[Stored data entries]
────

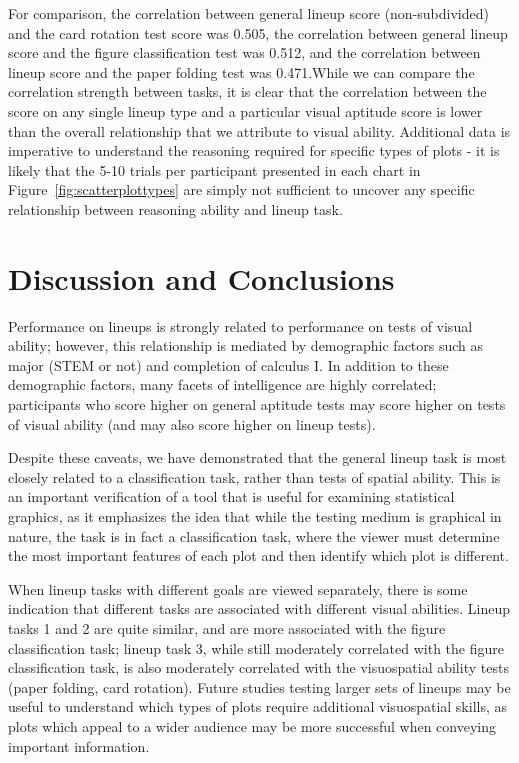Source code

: \documentclass[11pt]{isuthesis}\usepackage[]{graphicx}\usepackage[]{color}
\begin{document}
For comparison, the correlation between general lineup score (non-subdivided) and the card rotation test score was 0.505, the correlation between general lineup score and the figure classification test was 0.512, and the correlation between lineup score and the paper folding test was 0.471.While we can compare the correlation strength between tasks, it is clear that the correlation between the score on any single lineup type and a particular visual aptitude score is lower than the overall relationship that we attribute to visual ability. Additional data is imperative to understand the reasoning required for specific types of plots - it is likely that the 5-10 trials per participant presented in each chart in Figure~\ref{fig:scatterplottypes} are simply not sufficient to uncover any specific relationship between reasoning ability and lineup task. 



\section{Discussion and Conclusions}\label{sec:discussion}

Performance on lineups is strongly related to performance on tests of visual ability; however, this relationship is mediated by demographic factors such as major (STEM or not) and completion of calculus I.
In addition to these demographic factors, many facets of intelligence are highly correlated; participants who score higher on general aptitude tests may score higher on tests of visual ability (and may also score higher on lineup tests).

Despite these caveats, we have demonstrated that the general lineup task is most closely related to a classification task, rather than tests of spatial ability.
This is an important verification of a tool that is useful for examining statistical graphics, as it emphasizes the idea that while the testing medium is graphical in nature, the task is in fact a classification task, where the viewer must determine the most important features of each plot and then identify which plot is different.

When lineup tasks with different goals are viewed separately, there is some indication that different tasks are associated with different visual abilities.
Lineup tasks 1 and 2 are quite similar, and are more associated with the figure classification task; lineup task 3, while still moderately correlated with the figure classification task, is also moderately correlated with the visuospatial ability tests (paper folding, card rotation).
Future studies testing larger sets of lineups may be useful to understand which types of plots require additional visuospatial skills, as plots which appeal to a wider audience may be more successful when conveying important information.
\end{document}
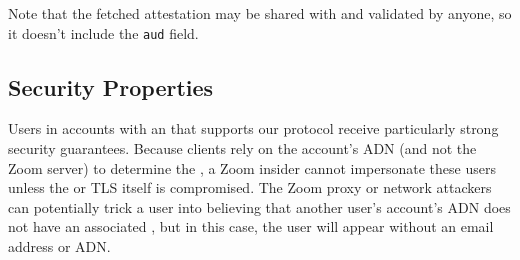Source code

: Note that the fetched attestation may be shared with and validated by anyone, so it doesn't include
the \texttt{aud} field.

\subsection{Security Properties}

Users in accounts with an \idp that supports our protocol receive particularly strong security
guarantees. Because clients rely on the account's ADN (and not the Zoom server) to determine the
\idp, a Zoom insider cannot impersonate these users unless the \idp or TLS itself is compromised.
The Zoom proxy or network attackers can potentially trick a user into believing that another user's
account's ADN does not have an associated \idp, but in this case, the user will appear without an
email address or ADN.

────

*Exercise*.
Only the lines that contain the string "these" are to be copied from the records.

*Expected output*.
In addition to these demographic factors, many facets of intelligence are highly correlated; participants who score higher on general aptitude tests may score higher on tests of visual ability (and may also score higher on lineup tests).
Despite these caveats, we have demonstrated that the general lineup task is most closely related to a classification task, rather than tests of spatial ability.
\idp, a Zoom insider cannot impersonate these users unless the \idp or TLS itself is compromised.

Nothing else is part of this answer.